Rodrigo Viana Hahn No hay comentarios

La Dirección General Impositiva (DGI) emitió una resolución la semana pasada que fija la obligatoriedad para todas las personas físicas de constituir domicilio electrónico desde junio, con la intención de sustituir las notificaciones en papel y pasar al formato electrónico.

En la web de DGI se publicó una nota que advierte que se comenzó a realizar “la comunicación de gestiones con los contribuyentes exclusivamente a través de nuestra Bandeja de comunicaciones, por tanto ya no se envían en formato papel”.
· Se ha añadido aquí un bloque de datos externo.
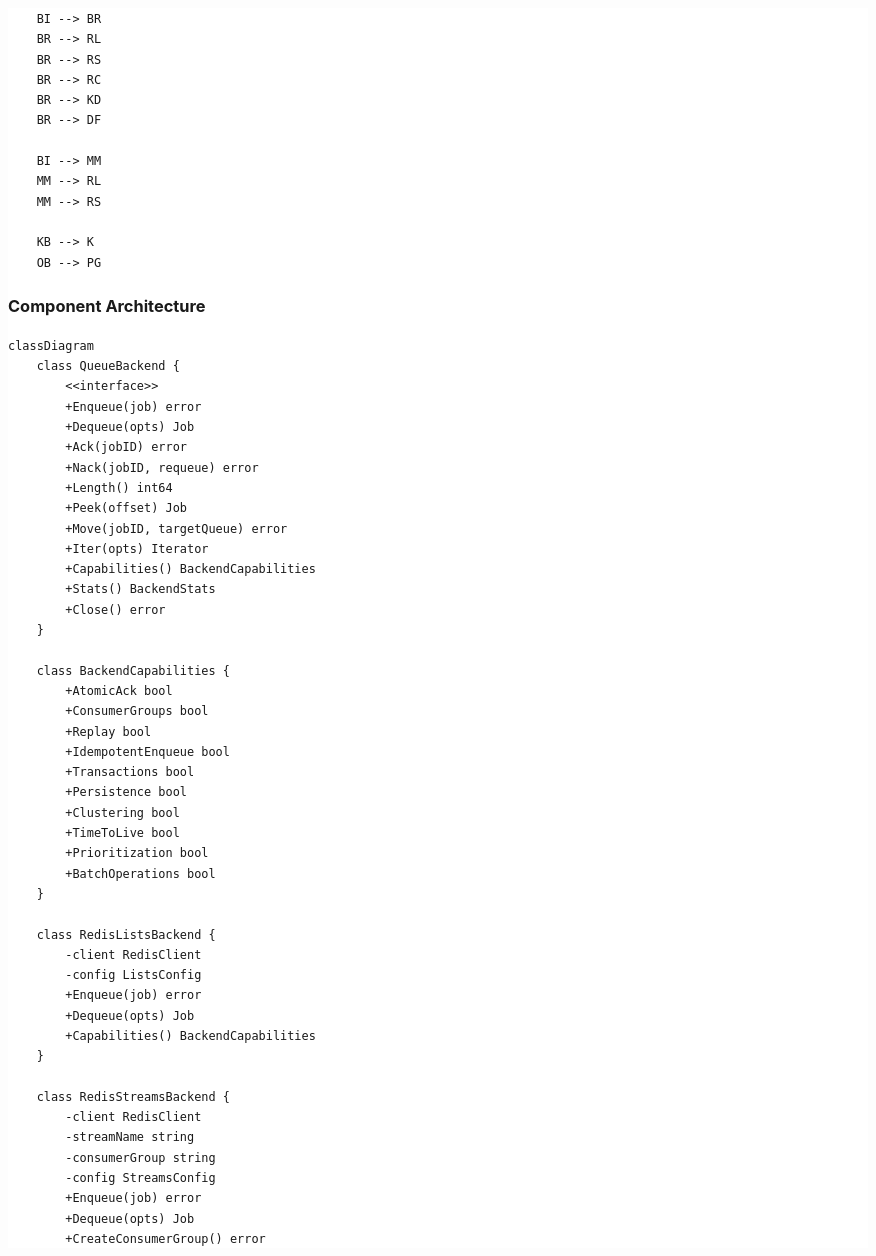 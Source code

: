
 ```mermaid
    BI --> BR
    BR --> RL
    BR --> RS
    BR --> RC
    BR --> KD
    BR --> DF

    BI --> MM
    MM --> RL
    MM --> RS

    KB --> K
    OB --> PG
```

### Component Architecture

```mermaid
classDiagram
    class QueueBackend {
        <<interface>>
        +Enqueue(job) error
        +Dequeue(opts) Job
        +Ack(jobID) error
        +Nack(jobID, requeue) error
        +Length() int64
        +Peek(offset) Job
        +Move(jobID, targetQueue) error
        +Iter(opts) Iterator
        +Capabilities() BackendCapabilities
        +Stats() BackendStats
        +Close() error
    }

    class BackendCapabilities {
        +AtomicAck bool
        +ConsumerGroups bool
        +Replay bool
        +IdempotentEnqueue bool
        +Transactions bool
        +Persistence bool
        +Clustering bool
        +TimeToLive bool
        +Prioritization bool
        +BatchOperations bool
    }

    class RedisListsBackend {
        -client RedisClient
        -config ListsConfig
        +Enqueue(job) error
        +Dequeue(opts) Job
        +Capabilities() BackendCapabilities
    }

    class RedisStreamsBackend {
        -client RedisClient
        -streamName string
        -consumerGroup string
        -config StreamsConfig
        +Enqueue(job) error
        +Dequeue(opts) Job
        +CreateConsumerGroup() error
```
El abogado Guzmán Ramírez, especializado en temas tributarios y profesor de la Universidad ORT, indicó  que aunque el poner fin a las notificaciones vía papel “podría compartirse si se limita a ciertos casos, la disposición resulta excesivamente amplia, y en consecuencia genera cierto riesgo, pensando en las garantías de los contribuyentes”.

Ramírez explicó que ante una “notificación tradicional (en papel), la responsabilidad básicamente recae en la DGI, mientras que en la notificación electrónica, también recae en el notificado”. Esto último porque “el contribuyente no solo tendrá la responsabilidad de mantener actualizado su correo electrónico, sino también de revisarlo con especial frecuencia -cada tres días-”.
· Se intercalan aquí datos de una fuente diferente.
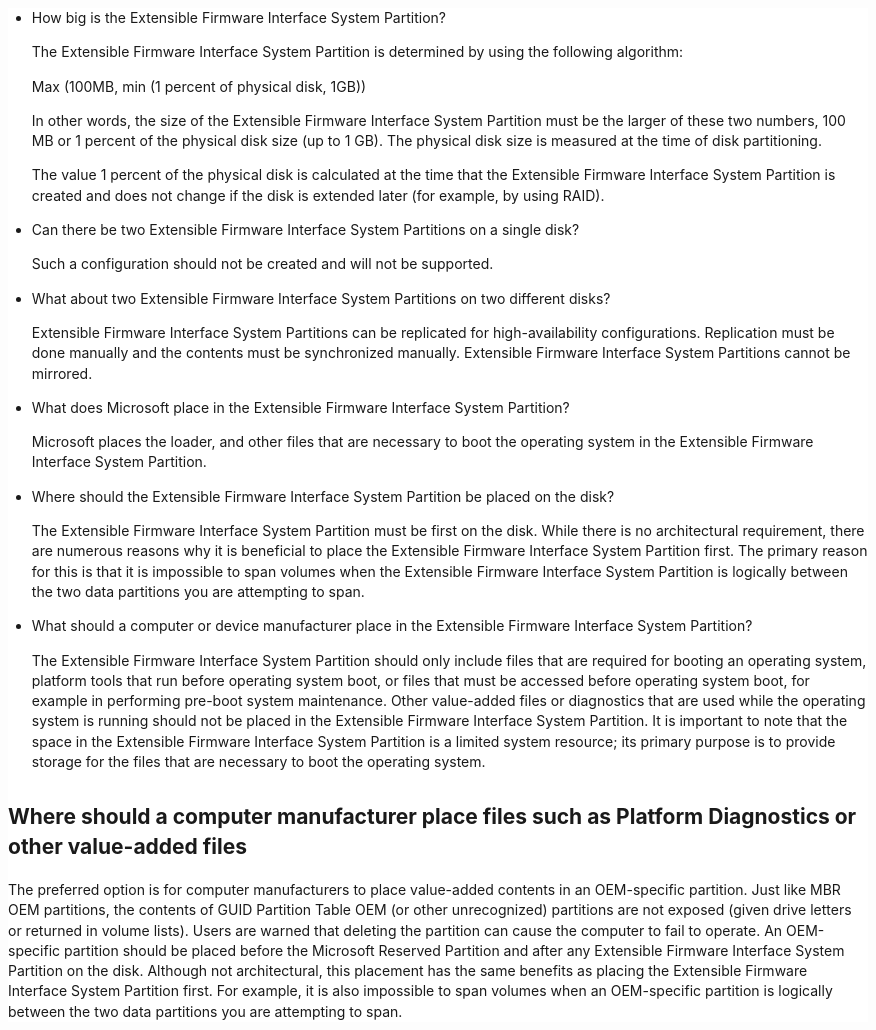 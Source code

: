 - How big is the Extensible Firmware Interface System Partition?

    The Extensible Firmware Interface System Partition is determined by using the following algorithm:

    Max (100MB, min (1 percent of physical disk, 1GB))

    In other words, the size of the Extensible Firmware Interface System Partition must be the larger of these two numbers, 100 MB or 1 percent of the physical disk size (up to 1 GB). The physical disk size is measured at the time of disk partitioning.

    The value 1 percent of the physical disk is calculated at the time that the Extensible Firmware Interface System Partition is created and does not change if the disk is extended later (for example, by using RAID).

- Can there be two Extensible Firmware Interface System Partitions on a single disk?

    Such a configuration should not be created and will not be supported.

- What about two Extensible Firmware Interface System Partitions on two different disks?

    Extensible Firmware Interface System Partitions can be replicated for high-availability configurations. Replication must be done manually and the contents must be synchronized manually. Extensible Firmware Interface System Partitions cannot be mirrored.

- What does Microsoft place in the Extensible Firmware Interface System Partition?

    Microsoft places the loader, and other files that are necessary to boot the operating system in the Extensible Firmware Interface System Partition.

- Where should the Extensible Firmware Interface System Partition be placed on the disk?

    The Extensible Firmware Interface System Partition must be first on the disk. While there is no architectural requirement, there are numerous reasons why it is beneficial to place the Extensible Firmware Interface System Partition first. The primary reason for this is that it is impossible to span volumes when the Extensible Firmware Interface System Partition is logically between the two data partitions you are attempting to span.

- What should a computer or device manufacturer place in the Extensible Firmware Interface System Partition?

    The Extensible Firmware Interface System Partition should only include files that are required for booting an operating system, platform tools that run before operating system boot, or files that must be accessed before operating system boot, for example in performing pre-boot system maintenance. Other value-added files or diagnostics that are used while the operating system is running should not be placed in the Extensible Firmware Interface System Partition. It is important to note that the space in the Extensible Firmware Interface System Partition is a limited system resource; its primary purpose is to provide storage for the files that are necessary to boot the operating system.

## Where should a computer manufacturer place files such as Platform Diagnostics or other value-added files

The preferred option is for computer manufacturers to place value-added contents in an OEM-specific partition. Just like MBR OEM partitions, the contents of GUID Partition Table OEM (or other unrecognized) partitions are not exposed (given drive letters or returned in volume lists). Users are warned that deleting the partition can cause the computer to fail to operate. An OEM-specific partition should be placed before the Microsoft Reserved Partition and after any Extensible Firmware Interface System Partition on the disk. Although not architectural, this placement has the same benefits as placing the Extensible Firmware Interface System Partition first. For example, it is also impossible to span volumes when an OEM-specific partition is logically between the two data partitions you are attempting to span.
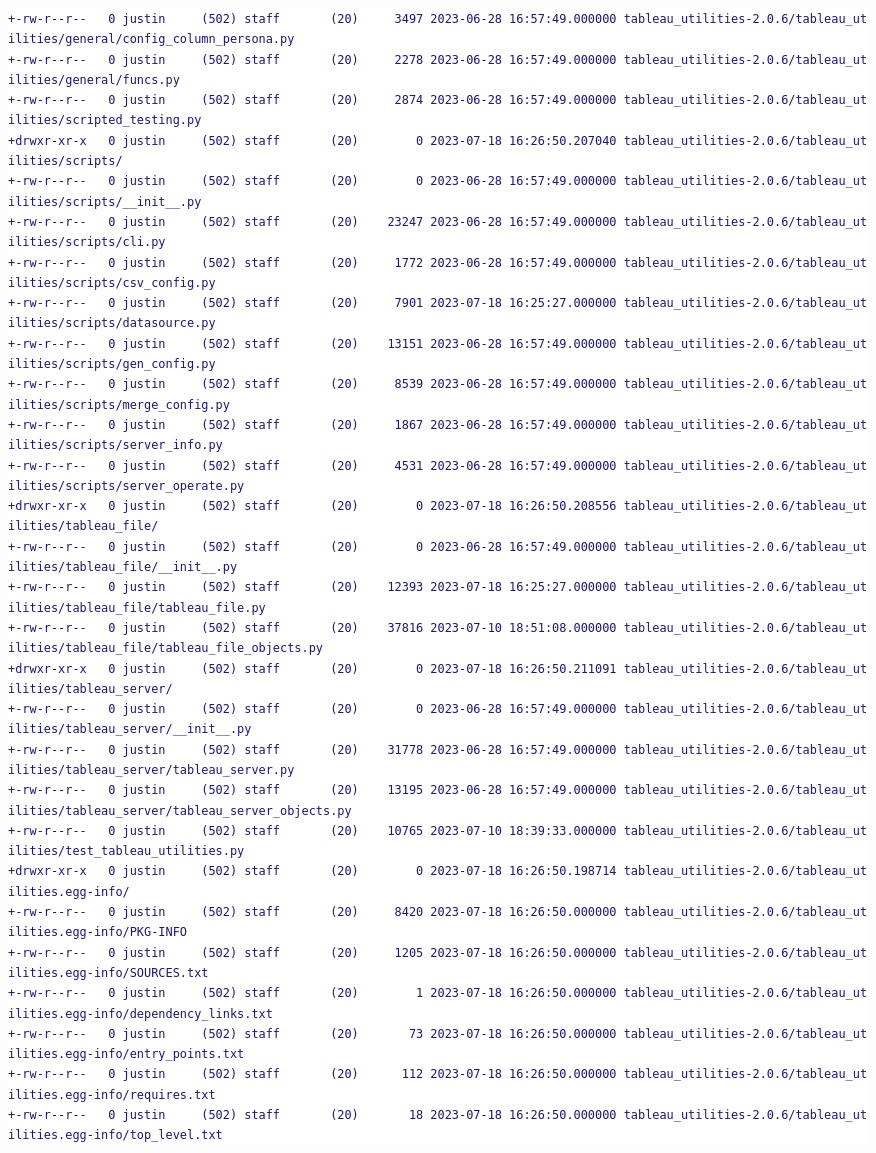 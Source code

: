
 ```diff
+-rw-r--r--   0 justin     (502) staff       (20)     3497 2023-06-28 16:57:49.000000 tableau_utilities-2.0.6/tableau_utilities/general/config_column_persona.py
+-rw-r--r--   0 justin     (502) staff       (20)     2278 2023-06-28 16:57:49.000000 tableau_utilities-2.0.6/tableau_utilities/general/funcs.py
+-rw-r--r--   0 justin     (502) staff       (20)     2874 2023-06-28 16:57:49.000000 tableau_utilities-2.0.6/tableau_utilities/scripted_testing.py
+drwxr-xr-x   0 justin     (502) staff       (20)        0 2023-07-18 16:26:50.207040 tableau_utilities-2.0.6/tableau_utilities/scripts/
+-rw-r--r--   0 justin     (502) staff       (20)        0 2023-06-28 16:57:49.000000 tableau_utilities-2.0.6/tableau_utilities/scripts/__init__.py
+-rw-r--r--   0 justin     (502) staff       (20)    23247 2023-06-28 16:57:49.000000 tableau_utilities-2.0.6/tableau_utilities/scripts/cli.py
+-rw-r--r--   0 justin     (502) staff       (20)     1772 2023-06-28 16:57:49.000000 tableau_utilities-2.0.6/tableau_utilities/scripts/csv_config.py
+-rw-r--r--   0 justin     (502) staff       (20)     7901 2023-07-18 16:25:27.000000 tableau_utilities-2.0.6/tableau_utilities/scripts/datasource.py
+-rw-r--r--   0 justin     (502) staff       (20)    13151 2023-06-28 16:57:49.000000 tableau_utilities-2.0.6/tableau_utilities/scripts/gen_config.py
+-rw-r--r--   0 justin     (502) staff       (20)     8539 2023-06-28 16:57:49.000000 tableau_utilities-2.0.6/tableau_utilities/scripts/merge_config.py
+-rw-r--r--   0 justin     (502) staff       (20)     1867 2023-06-28 16:57:49.000000 tableau_utilities-2.0.6/tableau_utilities/scripts/server_info.py
+-rw-r--r--   0 justin     (502) staff       (20)     4531 2023-06-28 16:57:49.000000 tableau_utilities-2.0.6/tableau_utilities/scripts/server_operate.py
+drwxr-xr-x   0 justin     (502) staff       (20)        0 2023-07-18 16:26:50.208556 tableau_utilities-2.0.6/tableau_utilities/tableau_file/
+-rw-r--r--   0 justin     (502) staff       (20)        0 2023-06-28 16:57:49.000000 tableau_utilities-2.0.6/tableau_utilities/tableau_file/__init__.py
+-rw-r--r--   0 justin     (502) staff       (20)    12393 2023-07-18 16:25:27.000000 tableau_utilities-2.0.6/tableau_utilities/tableau_file/tableau_file.py
+-rw-r--r--   0 justin     (502) staff       (20)    37816 2023-07-10 18:51:08.000000 tableau_utilities-2.0.6/tableau_utilities/tableau_file/tableau_file_objects.py
+drwxr-xr-x   0 justin     (502) staff       (20)        0 2023-07-18 16:26:50.211091 tableau_utilities-2.0.6/tableau_utilities/tableau_server/
+-rw-r--r--   0 justin     (502) staff       (20)        0 2023-06-28 16:57:49.000000 tableau_utilities-2.0.6/tableau_utilities/tableau_server/__init__.py
+-rw-r--r--   0 justin     (502) staff       (20)    31778 2023-06-28 16:57:49.000000 tableau_utilities-2.0.6/tableau_utilities/tableau_server/tableau_server.py
+-rw-r--r--   0 justin     (502) staff       (20)    13195 2023-06-28 16:57:49.000000 tableau_utilities-2.0.6/tableau_utilities/tableau_server/tableau_server_objects.py
+-rw-r--r--   0 justin     (502) staff       (20)    10765 2023-07-10 18:39:33.000000 tableau_utilities-2.0.6/tableau_utilities/test_tableau_utilities.py
+drwxr-xr-x   0 justin     (502) staff       (20)        0 2023-07-18 16:26:50.198714 tableau_utilities-2.0.6/tableau_utilities.egg-info/
+-rw-r--r--   0 justin     (502) staff       (20)     8420 2023-07-18 16:26:50.000000 tableau_utilities-2.0.6/tableau_utilities.egg-info/PKG-INFO
+-rw-r--r--   0 justin     (502) staff       (20)     1205 2023-07-18 16:26:50.000000 tableau_utilities-2.0.6/tableau_utilities.egg-info/SOURCES.txt
+-rw-r--r--   0 justin     (502) staff       (20)        1 2023-07-18 16:26:50.000000 tableau_utilities-2.0.6/tableau_utilities.egg-info/dependency_links.txt
+-rw-r--r--   0 justin     (502) staff       (20)       73 2023-07-18 16:26:50.000000 tableau_utilities-2.0.6/tableau_utilities.egg-info/entry_points.txt
+-rw-r--r--   0 justin     (502) staff       (20)      112 2023-07-18 16:26:50.000000 tableau_utilities-2.0.6/tableau_utilities.egg-info/requires.txt
+-rw-r--r--   0 justin     (502) staff       (20)       18 2023-07-18 16:26:50.000000 tableau_utilities-2.0.6/tableau_utilities.egg-info/top_level.txt
```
Un decreto previo del Poder Ejecutivo obligó a “constituir domicilio electrónico” a las personas físicas que tengan en proceso o inicien un procedimiento administrativo, tramiten un expediente, o formulen para sí o en representación de otros una petición, interpongan recursos o evacuen vistas.

Para Ramírez, que la notificación electrónica “sea utilizada por la DGI en cualquier momento a efectos de comunicar lo que fuese, podría no ser la mejor forma para asegurar que llegue a su destinatario”. Repasó que otros organismos del Estado aplican la notificación digital como voluntaria y que en Argentina la AFIP complementa la comunicación por mail con un aviso al celular del contribuyente.

El abogado expresó que “el alcance de la notificación electrónica debería limitarse: que sea obligatorio constituir domicilio electrónico cuando se forma un expediente o se inicia una inspección, es decir cuando el contribuyente debería prever que recibirá una notificación de la DGI y estar atento a sus actuaciones; pero no aplicarlo al universo de los contribuyentes”.